[Records shown Boundary: Start]
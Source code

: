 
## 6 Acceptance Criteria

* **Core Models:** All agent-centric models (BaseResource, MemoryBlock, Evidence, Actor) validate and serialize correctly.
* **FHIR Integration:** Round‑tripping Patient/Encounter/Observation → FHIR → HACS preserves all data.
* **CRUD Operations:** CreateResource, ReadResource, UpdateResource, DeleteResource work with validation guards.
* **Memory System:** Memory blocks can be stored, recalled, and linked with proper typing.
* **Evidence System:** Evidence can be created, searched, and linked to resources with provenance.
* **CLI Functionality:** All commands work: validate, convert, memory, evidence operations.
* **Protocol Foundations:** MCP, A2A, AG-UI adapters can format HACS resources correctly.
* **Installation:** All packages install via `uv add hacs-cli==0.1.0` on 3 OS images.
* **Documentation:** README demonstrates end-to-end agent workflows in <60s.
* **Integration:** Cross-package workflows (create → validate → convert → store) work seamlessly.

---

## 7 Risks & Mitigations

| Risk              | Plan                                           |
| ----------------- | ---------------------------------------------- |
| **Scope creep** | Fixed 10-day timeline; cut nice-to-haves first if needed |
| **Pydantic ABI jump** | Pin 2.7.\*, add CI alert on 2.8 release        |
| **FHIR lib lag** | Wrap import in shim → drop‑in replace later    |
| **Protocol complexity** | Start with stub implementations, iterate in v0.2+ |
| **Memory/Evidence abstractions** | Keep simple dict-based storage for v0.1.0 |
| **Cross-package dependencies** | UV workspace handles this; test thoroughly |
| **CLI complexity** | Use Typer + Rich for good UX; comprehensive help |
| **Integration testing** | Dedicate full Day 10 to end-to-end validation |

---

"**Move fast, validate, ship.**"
[Records shown Boundary: End]
[Records shown Boundary: Start]
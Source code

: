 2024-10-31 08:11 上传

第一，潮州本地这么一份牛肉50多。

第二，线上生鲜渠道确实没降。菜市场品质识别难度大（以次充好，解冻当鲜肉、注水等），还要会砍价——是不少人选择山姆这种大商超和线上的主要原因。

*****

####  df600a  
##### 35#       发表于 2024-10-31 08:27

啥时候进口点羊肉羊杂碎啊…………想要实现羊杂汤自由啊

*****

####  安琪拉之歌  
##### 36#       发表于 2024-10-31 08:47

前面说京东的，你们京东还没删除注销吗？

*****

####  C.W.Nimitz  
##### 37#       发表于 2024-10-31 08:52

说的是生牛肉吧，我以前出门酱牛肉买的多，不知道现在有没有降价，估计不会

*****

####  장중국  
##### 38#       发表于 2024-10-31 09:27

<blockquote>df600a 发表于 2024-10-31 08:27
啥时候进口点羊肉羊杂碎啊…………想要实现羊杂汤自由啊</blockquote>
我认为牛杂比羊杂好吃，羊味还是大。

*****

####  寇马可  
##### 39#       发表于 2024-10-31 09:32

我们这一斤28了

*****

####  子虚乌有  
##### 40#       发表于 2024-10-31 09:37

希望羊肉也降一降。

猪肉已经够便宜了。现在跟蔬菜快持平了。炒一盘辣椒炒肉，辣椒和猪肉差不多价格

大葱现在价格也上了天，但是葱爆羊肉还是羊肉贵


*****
[Records shown Boundary: End]
[Records shown Boundary: Start]
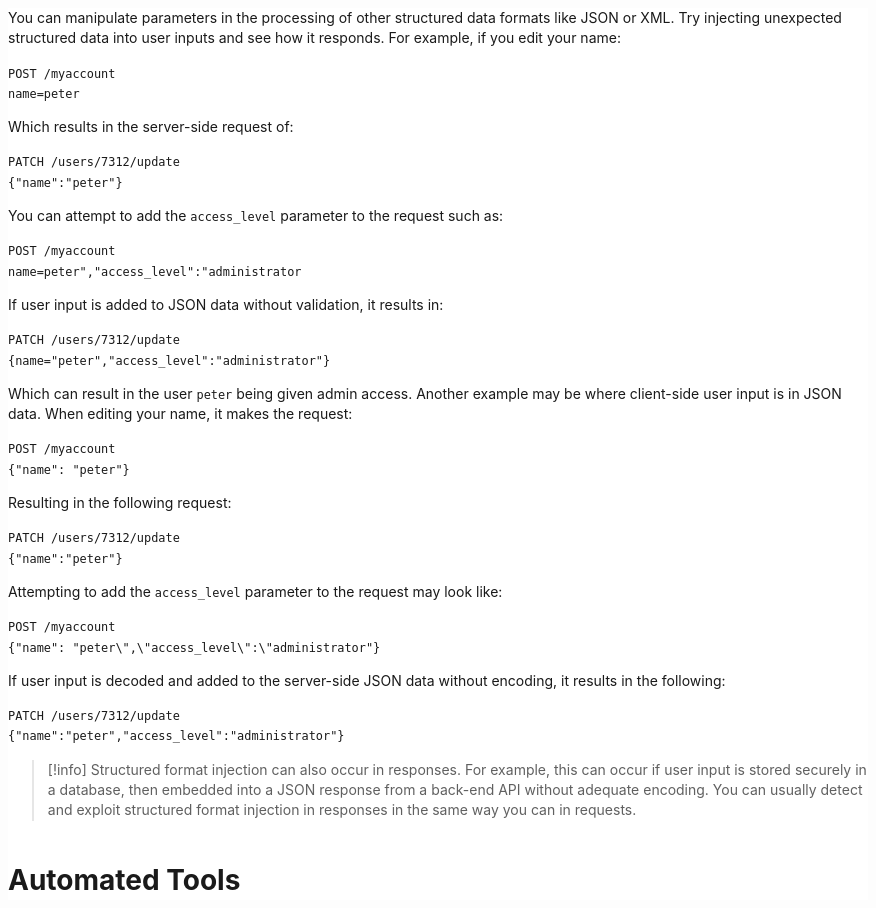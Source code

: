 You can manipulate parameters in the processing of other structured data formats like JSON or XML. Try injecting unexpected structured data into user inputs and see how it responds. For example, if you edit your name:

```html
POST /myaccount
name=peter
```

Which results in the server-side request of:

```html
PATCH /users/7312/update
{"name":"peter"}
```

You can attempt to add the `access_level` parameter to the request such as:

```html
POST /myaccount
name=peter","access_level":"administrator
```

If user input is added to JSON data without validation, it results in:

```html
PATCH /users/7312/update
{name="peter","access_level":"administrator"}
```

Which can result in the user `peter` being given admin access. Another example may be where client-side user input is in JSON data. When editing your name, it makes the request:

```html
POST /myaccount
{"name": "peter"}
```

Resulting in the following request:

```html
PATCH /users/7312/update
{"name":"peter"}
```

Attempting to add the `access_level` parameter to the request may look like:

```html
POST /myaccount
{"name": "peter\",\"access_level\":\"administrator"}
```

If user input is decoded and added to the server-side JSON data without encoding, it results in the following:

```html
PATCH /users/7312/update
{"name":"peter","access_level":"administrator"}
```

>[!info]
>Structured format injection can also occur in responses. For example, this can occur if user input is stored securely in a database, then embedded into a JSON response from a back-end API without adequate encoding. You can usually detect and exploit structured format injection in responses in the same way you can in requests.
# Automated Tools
[Records shown Boundary: End]
Exercise prompt :: Only lines containing the string "example" are needed. Pull each of them out of the records above.

Exercise result ::
: You can manipulate parameters in the processing of other structured data formats like JSON or XML. Try injecting unexpected structured data into user inputs and see how it responds. For example, if you edit your name:
Which can result in the user `peter` being given admin access. Another example may be where client-side user input is in JSON data. When editing your name, it makes the request:
>Structured format injection can also occur in responses. For example, this can occur if user input is stored securely in a database, then embedded into a JSON response from a back-end API without adequate encoding. You can usually detect and exploit structured format injection in responses in the same way you can in requests.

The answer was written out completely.